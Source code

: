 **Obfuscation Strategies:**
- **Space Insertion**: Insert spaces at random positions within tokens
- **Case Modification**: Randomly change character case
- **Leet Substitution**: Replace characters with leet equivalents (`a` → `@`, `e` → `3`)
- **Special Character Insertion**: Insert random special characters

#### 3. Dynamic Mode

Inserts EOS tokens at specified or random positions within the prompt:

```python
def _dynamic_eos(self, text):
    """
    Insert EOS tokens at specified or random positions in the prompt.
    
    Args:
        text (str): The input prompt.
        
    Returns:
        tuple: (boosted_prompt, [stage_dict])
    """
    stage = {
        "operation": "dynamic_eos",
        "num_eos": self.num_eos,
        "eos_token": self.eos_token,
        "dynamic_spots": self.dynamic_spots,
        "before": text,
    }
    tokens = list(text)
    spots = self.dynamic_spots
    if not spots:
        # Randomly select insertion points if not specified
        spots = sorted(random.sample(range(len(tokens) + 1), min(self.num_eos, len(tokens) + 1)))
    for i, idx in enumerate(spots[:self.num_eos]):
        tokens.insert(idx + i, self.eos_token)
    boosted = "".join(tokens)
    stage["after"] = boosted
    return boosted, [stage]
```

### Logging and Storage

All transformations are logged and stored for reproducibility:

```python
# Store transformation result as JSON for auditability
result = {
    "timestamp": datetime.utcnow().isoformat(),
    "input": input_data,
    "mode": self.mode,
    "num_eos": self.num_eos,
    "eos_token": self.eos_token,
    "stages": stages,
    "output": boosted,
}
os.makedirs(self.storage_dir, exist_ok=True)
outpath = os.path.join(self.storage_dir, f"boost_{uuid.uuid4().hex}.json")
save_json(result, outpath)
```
☆ ☆ ☆ ☆ ☆ ☆ ☆
## Your objective
What lines in the data above carry "characters"? Return them all.

## Task output
- **Leet Substitution**: Replace characters with leet equivalents (`a` → `@`, `e` → `3`)
- **Special Character Insertion**: Insert random special characters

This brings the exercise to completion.